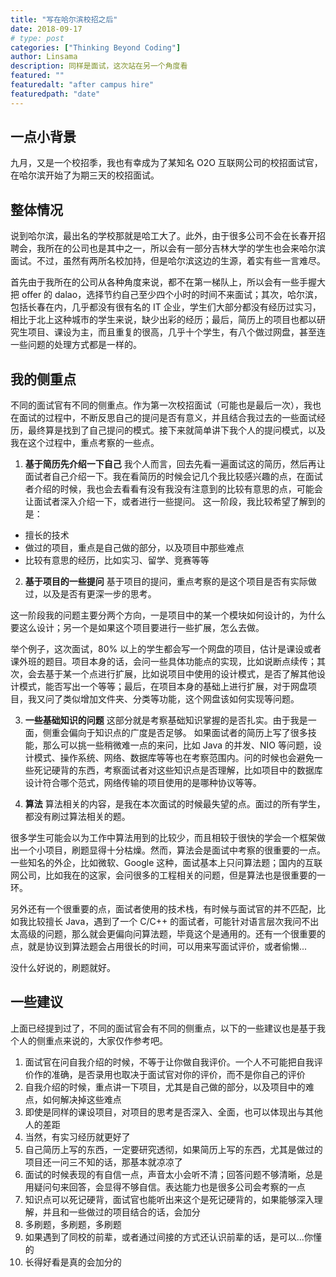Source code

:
 ```yaml
---
title: "写在哈尔滨校招之后"
date: 2018-09-17
# type: post
categories: ["Thinking Beyond Coding"]
author: Linsama
description: 同样是面试，这次站在另一个角度看
featured: ""
featuredalt: "after campus hire"
featuredpath: "date"
---
```


## 一点小背景
九月，又是一个校招季，我也有幸成为了某知名 O2O 互联网公司的校招面试官，在哈尔滨开始了为期三天的校招面试。

<!--more-->

## 整体情况
说到哈尔滨，最出名的学校那就是哈工大了。此外，由于很多公司不会在长春开招聘会，我所在的公司也是其中之一，所以会有一部分吉林大学的学生也会来哈尔滨面试。不过，虽然有两所名校加持，但是哈尔滨这边的生源，着实有些一言难尽。

首先由于我所在的公司从各种角度来说，都不在第一梯队上，所以会有一些手握大把 offer 的 dalao，选择节约自己至少四个小时的时间不来面试；其次，哈尔滨，包括长春在内，几乎都没有很有名的 IT 企业，学生们大部分都没有经历过实习，相比于北上这种城市的学生来说，缺少出彩的经历；最后，简历上的项目也都以研究生项目、课设为主，而且重复的很高，几乎十个学生，有八个做过网盘，甚至连一些问题的处理方式都是一样的。

## 我的侧重点
不同的面试官有不同的侧重点。作为第一次校招面试（可能也是最后一次），我也在面试的过程中，不断反思自己的提问是否有意义，并且结合我过去的一些面试经历，最终算是找到了自己提问的模式。接下来就简单讲下我个人的提问模式，以及我在这个过程中，重点考察的一些点。

1. **基于简历先介绍一下自己**
我个人而言，回去先看一遍面试这的简历，然后再让面试者自己介绍一下。我在看简历的时候会记几个我比较感兴趣的点，在面试者介绍的时候，我也会去看看有没有我没有注意到的比较有意思的点，可能会让面试者深入介绍一下，或者进行一些提问。
这一阶段，我比较希望了解到的是：
  - 擅长的技术
  - 做过的项目，重点是自己做的部分，以及项目中那些难点
  - 比较有意思的经历，比如实习、留学、竞赛等等

2. **基于项目的一些提问**
基于项目的提问，重点考察的是这个项目是否有实际做过，以及是否有更深一步的思考。

这一阶段我的问题主要分两个方向，一是项目中的某一个模块如何设计的，为什么要这么设计；另一个是如果这个项目要进行一些扩展，怎么去做。

举个例子，这次面试，80% 以上的学生都会写一个网盘的项目，估计是课设或者课外班的题目。项目本身的话，会问一些具体功能点的实现，比如说断点续传；其次，会去基于某一个点进行扩展，比如说项目中使用的设计模式，是否了解其他设计模式，能否写出一个等等；最后，在项目本身的基础上进行扩展，对于网盘项目，我又问了类似增加文件夹、分类等功能，这个网盘该如何实现等问题。

3. **一些基础知识的问题**
这部分就是考察基础知识掌握的是否扎实。由于我是一面，侧重会偏向于知识点的广度是否足够。
如果面试者的简历上写了很多技能，那么可以挑一些稍微难一点的来问，比如 Java 的并发、NIO 等问题，设计模式、操作系统、网络、数据库等等也在考察范围内。问的时候也会避免一些死记硬背的东西，考察面试者对这些知识点是否理解，比如项目中的数据库设计符合哪个范式，网络传输的项目使用的是哪种协议等等。

4. **算法**
算法相关的内容，是我在本次面试的时候最失望的点。面过的所有学生，都没有刷过算法相关的题。

很多学生可能会以为工作中算法用到的比较少，而且相较于很快的学会一个框架做出一个小项目，刷题显得十分枯燥。然而，算法会是面试中考察的很重要的一点。一些知名的外企，比如微软、Google 这种，面试基本上只问算法题；国内的互联网公司，比如我在的这家，会问很多的工程相关的问题，但是算法也是很重要的一环。

另外还有一个很重要的点，面试者使用的技术栈，有时候与面试官的并不匹配，比如我比较擅长 Java，遇到了一个 C/C++ 的面试者，可能针对语言层次我问不出太高级的问题，那么就会更偏向问算法题，毕竟这个是通用的。还有一个很重要的点，就是协议到算法题会占用很长的时间，可以用来写面试评价，或者偷懒...

没什么好说的，刷题就好。

## 一些建议
上面已经提到过了，不同的面试官会有不同的侧重点，以下的一些建议也是基于我个人的侧重点来说的，大家仅作参考吧。

1. 面试官在问自我介绍的时候，不等于让你做自我评价。一个人不可能把自我评价作的准确，是否录用也取决于面试官对你的评价，而不是你自己的评价
2. 自我介绍的时候，重点讲一下项目，尤其是自己做的部分，以及项目中的难点，如何解决掉这些难点
3. 即使是同样的课设项目，对项目的思考是否深入、全面，也可以体现出与其他人的差距
4. 当然，有实习经历就更好了
5. 自己简历上写的东西，一定要研究透彻，如果简历上写的东西，尤其是做过的项目还一问三不知的话，那基本就凉凉了
6. 面试的时候表现的有自信一点，声音太小会听不清；回答问题不够清晰，总是用疑问句来回答，会显得不够自信。表达能力也是很多公司会考察的一点
7. 知识点可以死记硬背，面试官也能听出来这个是死记硬背的，如果能够深入理解，并且和一些做过的项目结合的话，会加分
8. 多刷题，多刷题，多刷题
9. 如果遇到了同校的前辈，或者通过间接的方式还认识前辈的话，是可以...你懂的
10. 长得好看是真的会加分的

_ _ _ _ _

**Task requirements:** Lines from the start of the material through the line containing "1. 面试官在问自我介绍的时" are to be restated word for word; no picture may be included.

**Expected output:**
Source code

:
 ```yaml
---
title: "写在哈尔滨校招之后"
date: 2018-09-17
# type: post
categories: ["Thinking Beyond Coding"]
author: Linsama
description: 同样是面试，这次站在另一个角度看
featured: ""
featuredalt: "after campus hire"
featuredpath: "date"
---
```


## 一点小背景
九月，又是一个校招季，我也有幸成为了某知名 O2O 互联网公司的校招面试官，在哈尔滨开始了为期三天的校招面试。

<!--more-->

## 整体情况
说到哈尔滨，最出名的学校那就是哈工大了。此外，由于很多公司不会在长春开招聘会，我所在的公司也是其中之一，所以会有一部分吉林大学的学生也会来哈尔滨面试。不过，虽然有两所名校加持，但是哈尔滨这边的生源，着实有些一言难尽。

首先由于我所在的公司从各种角度来说，都不在第一梯队上，所以会有一些手握大把 offer 的 dalao，选择节约自己至少四个小时的时间不来面试；其次，哈尔滨，包括长春在内，几乎都没有很有名的 IT 企业，学生们大部分都没有经历过实习，相比于北上这种城市的学生来说，缺少出彩的经历；最后，简历上的项目也都以研究生项目、课设为主，而且重复的很高，几乎十个学生，有八个做过网盘，甚至连一些问题的处理方式都是一样的。

## 我的侧重点
不同的面试官有不同的侧重点。作为第一次校招面试（可能也是最后一次），我也在面试的过程中，不断反思自己的提问是否有意义，并且结合我过去的一些面试经历，最终算是找到了自己提问的模式。接下来就简单讲下我个人的提问模式，以及我在这个过程中，重点考察的一些点。

1. **基于简历先介绍一下自己**
我个人而言，回去先看一遍面试这的简历，然后再让面试者自己介绍一下。我在看简历的时候会记几个我比较感兴趣的点，在面试者介绍的时候，我也会去看看有没有我没有注意到的比较有意思的点，可能会让面试者深入介绍一下，或者进行一些提问。
这一阶段，我比较希望了解到的是：
  - 擅长的技术
  - 做过的项目，重点是自己做的部分，以及项目中那些难点
  - 比较有意思的经历，比如实习、留学、竞赛等等

2. **基于项目的一些提问**
基于项目的提问，重点考察的是这个项目是否有实际做过，以及是否有更深一步的思考。

这一阶段我的问题主要分两个方向，一是项目中的某一个模块如何设计的，为什么要这么设计；另一个是如果这个项目要进行一些扩展，怎么去做。

举个例子，这次面试，80% 以上的学生都会写一个网盘的项目，估计是课设或者课外班的题目。项目本身的话，会问一些具体功能点的实现，比如说断点续传；其次，会去基于某一个点进行扩展，比如说项目中使用的设计模式，是否了解其他设计模式，能否写出一个等等；最后，在项目本身的基础上进行扩展，对于网盘项目，我又问了类似增加文件夹、分类等功能，这个网盘该如何实现等问题。

3. **一些基础知识的问题**
这部分就是考察基础知识掌握的是否扎实。由于我是一面，侧重会偏向于知识点的广度是否足够。
如果面试者的简历上写了很多技能，那么可以挑一些稍微难一点的来问，比如 Java 的并发、NIO 等问题，设计模式、操作系统、网络、数据库等等也在考察范围内。问的时候也会避免一些死记硬背的东西，考察面试者对这些知识点是否理解，比如项目中的数据库设计符合哪个范式，网络传输的项目使用的是哪种协议等等。

4. **算法**
算法相关的内容，是我在本次面试的时候最失望的点。面过的所有学生，都没有刷过算法相关的题。

很多学生可能会以为工作中算法用到的比较少，而且相较于很快的学会一个框架做出一个小项目，刷题显得十分枯燥。然而，算法会是面试中考察的很重要的一点。一些知名的外企，比如微软、Google 这种，面试基本上只问算法题；国内的互联网公司，比如我在的这家，会问很多的工程相关的问题，但是算法也是很重要的一环。

另外还有一个很重要的点，面试者使用的技术栈，有时候与面试官的并不匹配，比如我比较擅长 Java，遇到了一个 C/C++ 的面试者，可能针对语言层次我问不出太高级的问题，那么就会更偏向问算法题，毕竟这个是通用的。还有一个很重要的点，就是协议到算法题会占用很长的时间，可以用来写面试评价，或者偷懒...

没什么好说的，刷题就好。

## 一些建议
上面已经提到过了，不同的面试官会有不同的侧重点，以下的一些建议也是基于我个人的侧重点来说的，大家仅作参考吧。

1. 面试官在问自我介绍的时候，不等于让你做自我评价。一个人不可能把自我评价作的准确，是否录用也取决于面试官对你的评价，而不是你自己的评价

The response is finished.